In such a situation, one must speak of rupture, not in terms of romantically reified forms, but in terms of what is yielded through the posing of a continuous critique. The empirically discernible form of the Indian Maoist movement in emergence is clearly a rupture with both the capitalist continuum of history (and thus its historiographic sense) and the established Marxological narrative (an analytic really) of the history of capitalism. But then the subsequent affirmative emphasis on this Indian Maoist form as form, both for its original physical geographic location and outside it, marks a return of the logic of duality via the return of the tendency of representation and the discursive structure of capitalism. This form, therefore, can continue to be the horizon of rupture, which it has been in its emergence, only when it posits its own negation as a form qua form for other specific temporal, spatial, spatio-temporal and socio-occupational moments.

The repeated failure of the Indian Maoist/Naxal movement to not only expand beyond the specific historico-geographic boundaries within which it has emerged, but, therefore, as a result face imminent defeat, if not cooption (the experience of the constituents of Communist Party of India (Maoist) in Jharkhand and Liberation in Bihar would be telling on that score), in its purported historico-geographic and socio-occupational bastions is, if one were to talk in terms of effects, precisely due to this problem of reifying one moment of the process, which is meant to unfold by constituting itself through critique of its reified/abstracted moments, and thus obstruct its critically constitutive unfolding.
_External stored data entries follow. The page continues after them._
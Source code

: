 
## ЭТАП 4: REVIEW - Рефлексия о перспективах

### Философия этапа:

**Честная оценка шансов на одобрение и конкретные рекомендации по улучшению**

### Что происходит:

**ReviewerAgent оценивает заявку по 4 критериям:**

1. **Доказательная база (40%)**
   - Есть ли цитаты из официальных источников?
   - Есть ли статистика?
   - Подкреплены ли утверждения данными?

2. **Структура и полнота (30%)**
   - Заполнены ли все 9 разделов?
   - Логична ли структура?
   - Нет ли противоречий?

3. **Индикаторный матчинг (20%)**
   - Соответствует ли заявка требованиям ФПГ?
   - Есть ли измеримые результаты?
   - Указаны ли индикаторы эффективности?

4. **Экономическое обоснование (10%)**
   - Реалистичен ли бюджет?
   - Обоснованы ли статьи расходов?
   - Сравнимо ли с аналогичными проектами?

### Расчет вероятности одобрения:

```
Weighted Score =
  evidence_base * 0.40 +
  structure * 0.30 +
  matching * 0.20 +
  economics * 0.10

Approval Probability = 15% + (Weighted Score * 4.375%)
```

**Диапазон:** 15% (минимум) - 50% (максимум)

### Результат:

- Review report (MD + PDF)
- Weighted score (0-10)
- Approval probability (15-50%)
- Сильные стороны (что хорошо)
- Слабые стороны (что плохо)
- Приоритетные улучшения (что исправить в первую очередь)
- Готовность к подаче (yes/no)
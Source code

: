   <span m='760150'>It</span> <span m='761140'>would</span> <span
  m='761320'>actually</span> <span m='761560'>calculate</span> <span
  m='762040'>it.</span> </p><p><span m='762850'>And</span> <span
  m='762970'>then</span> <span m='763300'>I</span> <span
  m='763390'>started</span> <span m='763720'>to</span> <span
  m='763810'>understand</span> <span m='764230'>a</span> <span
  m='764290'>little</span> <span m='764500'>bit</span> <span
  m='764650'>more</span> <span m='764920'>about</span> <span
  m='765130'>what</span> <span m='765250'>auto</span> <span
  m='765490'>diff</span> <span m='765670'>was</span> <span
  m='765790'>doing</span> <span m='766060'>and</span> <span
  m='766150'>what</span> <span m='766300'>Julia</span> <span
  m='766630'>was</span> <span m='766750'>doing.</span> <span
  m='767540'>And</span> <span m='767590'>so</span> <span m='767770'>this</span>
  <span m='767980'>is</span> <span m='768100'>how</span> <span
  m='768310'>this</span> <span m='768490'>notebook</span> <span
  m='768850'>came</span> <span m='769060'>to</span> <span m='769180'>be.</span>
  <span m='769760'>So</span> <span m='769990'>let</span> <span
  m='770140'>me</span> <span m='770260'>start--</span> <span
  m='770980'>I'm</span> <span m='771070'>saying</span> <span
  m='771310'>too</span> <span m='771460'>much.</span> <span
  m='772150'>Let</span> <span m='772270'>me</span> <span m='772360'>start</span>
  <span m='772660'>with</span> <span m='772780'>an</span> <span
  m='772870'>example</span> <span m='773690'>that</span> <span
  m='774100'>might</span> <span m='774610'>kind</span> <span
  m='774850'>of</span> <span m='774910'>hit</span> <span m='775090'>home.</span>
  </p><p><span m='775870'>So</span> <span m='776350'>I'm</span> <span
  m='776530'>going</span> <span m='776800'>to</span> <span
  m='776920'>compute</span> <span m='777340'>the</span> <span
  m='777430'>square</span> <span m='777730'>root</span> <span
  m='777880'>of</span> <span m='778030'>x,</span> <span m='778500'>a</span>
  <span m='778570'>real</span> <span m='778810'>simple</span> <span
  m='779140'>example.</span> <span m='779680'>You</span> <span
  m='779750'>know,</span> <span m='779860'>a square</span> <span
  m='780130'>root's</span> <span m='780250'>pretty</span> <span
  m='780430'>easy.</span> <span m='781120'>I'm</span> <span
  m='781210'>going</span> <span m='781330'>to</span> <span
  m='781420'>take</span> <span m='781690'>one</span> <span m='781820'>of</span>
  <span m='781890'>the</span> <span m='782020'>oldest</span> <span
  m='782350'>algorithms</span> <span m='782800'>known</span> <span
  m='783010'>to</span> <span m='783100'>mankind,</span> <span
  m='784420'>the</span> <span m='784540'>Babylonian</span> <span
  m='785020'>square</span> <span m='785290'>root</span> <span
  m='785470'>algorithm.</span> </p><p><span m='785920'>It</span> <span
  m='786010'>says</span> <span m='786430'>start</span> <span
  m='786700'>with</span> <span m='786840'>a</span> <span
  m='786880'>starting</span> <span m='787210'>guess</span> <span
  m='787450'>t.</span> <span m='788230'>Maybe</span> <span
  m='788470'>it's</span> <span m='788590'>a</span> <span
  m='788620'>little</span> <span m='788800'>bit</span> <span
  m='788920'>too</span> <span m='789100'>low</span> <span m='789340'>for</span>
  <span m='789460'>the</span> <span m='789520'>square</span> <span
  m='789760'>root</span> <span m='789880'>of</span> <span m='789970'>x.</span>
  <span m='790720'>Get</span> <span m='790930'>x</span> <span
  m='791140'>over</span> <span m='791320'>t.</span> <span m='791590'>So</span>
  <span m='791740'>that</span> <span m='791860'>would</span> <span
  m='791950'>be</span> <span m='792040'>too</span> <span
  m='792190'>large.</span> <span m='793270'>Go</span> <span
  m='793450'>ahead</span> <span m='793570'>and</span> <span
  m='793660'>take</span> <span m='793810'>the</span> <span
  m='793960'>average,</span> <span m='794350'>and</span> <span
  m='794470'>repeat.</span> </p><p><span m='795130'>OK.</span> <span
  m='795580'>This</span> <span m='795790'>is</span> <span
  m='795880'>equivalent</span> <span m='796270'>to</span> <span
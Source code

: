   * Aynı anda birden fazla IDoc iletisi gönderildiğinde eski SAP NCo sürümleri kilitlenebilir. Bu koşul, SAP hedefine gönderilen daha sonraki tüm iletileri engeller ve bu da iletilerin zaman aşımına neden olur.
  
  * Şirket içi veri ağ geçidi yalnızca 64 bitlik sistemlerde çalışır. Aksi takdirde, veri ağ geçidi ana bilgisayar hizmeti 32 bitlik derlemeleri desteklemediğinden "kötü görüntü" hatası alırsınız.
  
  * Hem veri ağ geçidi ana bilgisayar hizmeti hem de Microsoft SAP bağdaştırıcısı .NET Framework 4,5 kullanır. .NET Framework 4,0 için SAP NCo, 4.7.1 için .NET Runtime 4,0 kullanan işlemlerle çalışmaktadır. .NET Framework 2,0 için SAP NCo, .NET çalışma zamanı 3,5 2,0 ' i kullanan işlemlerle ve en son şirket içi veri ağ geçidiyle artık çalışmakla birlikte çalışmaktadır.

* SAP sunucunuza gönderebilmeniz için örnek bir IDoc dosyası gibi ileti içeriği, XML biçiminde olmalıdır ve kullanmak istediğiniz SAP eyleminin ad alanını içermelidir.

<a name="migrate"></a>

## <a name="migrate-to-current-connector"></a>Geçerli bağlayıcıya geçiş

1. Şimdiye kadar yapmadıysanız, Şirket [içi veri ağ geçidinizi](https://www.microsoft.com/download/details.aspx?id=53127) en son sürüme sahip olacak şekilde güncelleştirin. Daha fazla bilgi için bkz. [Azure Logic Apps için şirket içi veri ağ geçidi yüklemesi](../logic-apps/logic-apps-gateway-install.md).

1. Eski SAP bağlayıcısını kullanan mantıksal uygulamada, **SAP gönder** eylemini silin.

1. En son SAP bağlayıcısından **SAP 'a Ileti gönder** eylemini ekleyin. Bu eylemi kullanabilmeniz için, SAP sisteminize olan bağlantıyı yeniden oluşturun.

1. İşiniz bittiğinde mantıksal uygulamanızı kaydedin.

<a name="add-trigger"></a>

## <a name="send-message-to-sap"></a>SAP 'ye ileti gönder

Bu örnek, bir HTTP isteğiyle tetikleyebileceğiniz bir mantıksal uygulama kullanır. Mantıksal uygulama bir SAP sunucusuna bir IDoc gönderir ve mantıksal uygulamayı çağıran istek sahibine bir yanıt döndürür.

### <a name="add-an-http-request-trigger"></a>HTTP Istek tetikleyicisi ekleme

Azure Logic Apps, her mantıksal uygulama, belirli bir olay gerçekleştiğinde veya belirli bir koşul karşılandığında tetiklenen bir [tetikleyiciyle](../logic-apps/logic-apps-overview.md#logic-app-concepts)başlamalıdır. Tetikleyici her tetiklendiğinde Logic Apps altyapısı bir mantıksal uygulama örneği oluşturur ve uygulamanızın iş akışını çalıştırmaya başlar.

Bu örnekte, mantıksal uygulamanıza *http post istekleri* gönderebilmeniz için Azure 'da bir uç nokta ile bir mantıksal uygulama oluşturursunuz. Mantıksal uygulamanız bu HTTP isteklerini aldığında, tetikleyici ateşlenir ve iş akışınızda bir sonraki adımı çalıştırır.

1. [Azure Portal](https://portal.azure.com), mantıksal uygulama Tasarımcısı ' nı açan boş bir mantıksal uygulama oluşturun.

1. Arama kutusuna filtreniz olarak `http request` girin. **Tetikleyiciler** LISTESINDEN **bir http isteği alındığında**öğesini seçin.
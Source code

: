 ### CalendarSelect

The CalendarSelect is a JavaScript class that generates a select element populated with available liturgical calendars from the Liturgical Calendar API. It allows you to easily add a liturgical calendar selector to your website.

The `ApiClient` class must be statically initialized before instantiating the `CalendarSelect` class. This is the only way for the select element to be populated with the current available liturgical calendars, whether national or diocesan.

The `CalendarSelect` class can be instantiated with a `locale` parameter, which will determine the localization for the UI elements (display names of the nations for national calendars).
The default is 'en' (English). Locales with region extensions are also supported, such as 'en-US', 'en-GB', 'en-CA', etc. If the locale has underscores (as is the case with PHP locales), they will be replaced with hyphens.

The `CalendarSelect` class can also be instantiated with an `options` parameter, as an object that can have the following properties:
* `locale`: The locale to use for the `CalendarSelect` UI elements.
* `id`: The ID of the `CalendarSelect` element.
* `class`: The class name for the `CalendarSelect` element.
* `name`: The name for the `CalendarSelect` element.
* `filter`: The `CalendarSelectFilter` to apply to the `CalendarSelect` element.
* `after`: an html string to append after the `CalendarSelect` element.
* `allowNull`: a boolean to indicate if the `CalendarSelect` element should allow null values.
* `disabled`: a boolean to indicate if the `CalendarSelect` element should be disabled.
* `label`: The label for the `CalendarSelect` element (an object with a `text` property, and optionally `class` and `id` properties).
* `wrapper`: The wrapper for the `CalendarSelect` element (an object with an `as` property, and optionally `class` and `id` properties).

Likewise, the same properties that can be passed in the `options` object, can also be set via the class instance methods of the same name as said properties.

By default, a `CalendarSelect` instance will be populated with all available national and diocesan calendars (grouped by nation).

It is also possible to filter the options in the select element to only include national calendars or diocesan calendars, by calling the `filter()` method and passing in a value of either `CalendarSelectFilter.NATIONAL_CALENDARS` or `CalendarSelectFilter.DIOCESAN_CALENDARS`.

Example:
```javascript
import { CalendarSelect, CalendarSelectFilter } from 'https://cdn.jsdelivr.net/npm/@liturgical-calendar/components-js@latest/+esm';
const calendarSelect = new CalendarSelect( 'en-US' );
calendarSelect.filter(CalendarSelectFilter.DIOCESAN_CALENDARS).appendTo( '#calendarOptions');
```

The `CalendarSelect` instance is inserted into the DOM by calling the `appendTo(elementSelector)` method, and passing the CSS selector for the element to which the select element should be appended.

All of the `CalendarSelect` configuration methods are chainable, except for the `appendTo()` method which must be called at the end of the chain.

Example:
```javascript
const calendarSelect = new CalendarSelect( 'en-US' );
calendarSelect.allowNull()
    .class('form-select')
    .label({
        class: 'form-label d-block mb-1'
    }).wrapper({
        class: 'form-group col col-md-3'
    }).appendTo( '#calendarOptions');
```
The point is, the Indian Maoist movement can be defended or saved as the specific embodiment of the general revolutionary logic of event or rupture that it is, only if that logic unfolds through its critical re-enactment, or reconstitution if you will, for other historical locations through the emergence of forms idiomatically specific to the diverse historicalness of those locations. To that extent, socialism ceases to be a systemic horizon in a teleological sense and becomes a horizon of continuous motion that is not serial but dialectical having to be constantly constituted through critical opposition and rupture. It was not for nothing that Marx in his ‘The Class Struggles in France’ came up with the idea of “revolution in permanence”.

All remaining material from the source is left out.